Aging and rejuvenation - a modular epigenome model

Abstract

The view of aging has evolved in parallel with the advances in biomedical sciences. Long considered as an irreversible process where interventions were only aimed at slowing down its progression, breakthrough discoveries like animal cloning and cell reprogramming have deeply changed our understanding of postnatal development, giving rise to the emerging view that the epigenome is the driver of aging. The idea was significantly strengthened by the converging discovery that DNA methylation (DNAm) at specific CpG sites could be used as a highly accurate biomarker of age defined by an algorithm known as the Horvath clock. It was at this point where epigenetic rejuvenation came into play as a strategy to reveal to what extent biological age can be set back by making the clock tick backwards. Initial evidence suggests that when the clock is forced to tick backwards in vivo, it is only able to drag the phenotype to a partially rejuvenated condition. In order to explain the results, a bimodular epigenome is proposed, where module A represents the DNAm clock component and module B the remainder of the epigenome. Epigenetic rejuvenation seems to hold the key to arresting or even reversing organismal aging.

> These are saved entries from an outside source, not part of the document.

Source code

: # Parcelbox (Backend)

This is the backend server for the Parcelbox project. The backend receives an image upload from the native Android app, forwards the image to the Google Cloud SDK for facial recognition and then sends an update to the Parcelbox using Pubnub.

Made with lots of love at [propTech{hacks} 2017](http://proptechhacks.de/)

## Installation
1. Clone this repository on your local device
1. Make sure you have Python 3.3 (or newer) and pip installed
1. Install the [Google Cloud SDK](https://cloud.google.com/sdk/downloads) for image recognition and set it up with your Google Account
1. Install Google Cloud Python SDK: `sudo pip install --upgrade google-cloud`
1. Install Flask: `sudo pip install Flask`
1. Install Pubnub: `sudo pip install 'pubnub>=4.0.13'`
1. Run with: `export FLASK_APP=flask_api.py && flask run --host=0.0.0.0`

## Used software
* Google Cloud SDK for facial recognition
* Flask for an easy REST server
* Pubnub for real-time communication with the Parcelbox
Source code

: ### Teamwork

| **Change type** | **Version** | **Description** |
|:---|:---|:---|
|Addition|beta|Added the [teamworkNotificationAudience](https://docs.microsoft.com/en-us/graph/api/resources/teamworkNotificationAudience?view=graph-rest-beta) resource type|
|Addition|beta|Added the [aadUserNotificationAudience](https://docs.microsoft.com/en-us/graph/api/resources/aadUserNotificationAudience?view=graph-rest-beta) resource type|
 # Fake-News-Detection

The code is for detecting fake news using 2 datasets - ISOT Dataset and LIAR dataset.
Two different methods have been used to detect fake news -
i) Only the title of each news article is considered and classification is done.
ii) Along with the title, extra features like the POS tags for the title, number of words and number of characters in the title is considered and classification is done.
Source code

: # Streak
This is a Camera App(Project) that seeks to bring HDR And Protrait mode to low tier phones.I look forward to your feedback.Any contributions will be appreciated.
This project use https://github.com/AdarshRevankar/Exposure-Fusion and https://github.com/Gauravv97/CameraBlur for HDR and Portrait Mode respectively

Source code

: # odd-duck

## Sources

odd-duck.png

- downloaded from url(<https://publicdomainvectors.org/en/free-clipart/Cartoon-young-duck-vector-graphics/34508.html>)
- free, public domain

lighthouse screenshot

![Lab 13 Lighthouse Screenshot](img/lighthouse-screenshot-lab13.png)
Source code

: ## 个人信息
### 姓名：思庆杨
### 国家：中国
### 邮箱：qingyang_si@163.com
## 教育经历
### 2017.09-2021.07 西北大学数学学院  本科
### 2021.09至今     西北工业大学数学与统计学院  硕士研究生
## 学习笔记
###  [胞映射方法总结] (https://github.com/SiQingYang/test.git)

Keywords: DNA methylation; aging; cell reprogramming; epigenetic clock; rejuvenation.

Figure 1

Rejuvenation by cell reprogramming of fibroblasts from healthy centenarian individuals. In culture, fibroblasts from old individuals display a typical transcriptional signature, different of that from young counterparts as well as shortened telomeres, reduced population doubling (PD) potential, dysfunctional mitochondria and higher levels of oxidative stress. When cells were reprogrammed to iPS with a 6-factor cocktail the above alterations were fully reversed. Then iPS cells were differentiated back to fibroblasts by culture in the presence of an appropriate set of differentiation factors. In the resulting cells, all of the above variables had levels typical of fibroblasts taken from young individuals. See [34] for further details.

Figure 2

Modular epigenome model to explain in vivo rejuvenation results. A bimodular epigenome is considered, where Module A represents the DNAm clock component which encompasses all age-dependent DNA methylation epigenetic marks. Module B represents the remainder of the epigenome, including but not limited to cell identity marks. The model does not make further assumptions on the properties of each module. In this context, the existence of, for instance, age-dependent cell identity marks (bivalent marks) is not ruled out. The upper diagram (path 1) proposes that ex vivo, conventional reprogramming erases all age and cell identity marks from both modules, and can turn an old (brown color represents old) neuron or any other cell, into an iPSC that can then be differentiated back to a rejuvenated (blue represents young) neuron. In vivo, continuous expression of the OSKM genes leads to the genesis of multiple teratomas and the death of the animal. The middle diagram (path 2) illustrates the hypothesis that several cycles of partial reprogramming can progressively rejuvenate cells by erasing all epigenetic marks of age without affecting cell type identity marks. This means that in principle, the strategy could lead to major phenotype rejuvenation in vivo. The lower diagram (path 3) illustrates an alternative outcome for partial reprogramming. In this case, partial reprogramming erases age marks from the DNAm clock (module A) but spares age marks of module B. This outcome is compatible with a major resetting of DNAm age but partial rejuvenation of the phenotype.

Figure 3

Morphological changes induced by long-term OSKM gene action in human umbilical cord perivascular cells (HUCPVC). (A) HUCPVC incubated for 7 days with an adenovector expressing a polyscistron harboring OSKM and GFP genes. Phase contrast microscopy; (B) The same field observed under fluorescence microscopy. (C) HUCPVC incubated for 85 days with the above OSKM-GFP adenovector. Phase contrast microscopy; (D) The same field as in C observed under fluorescence microscopy. Inset (E) Control intact HUCPVC on Experimental day 7. Obj X 4 in all panels. (Goya et al., unpublished results).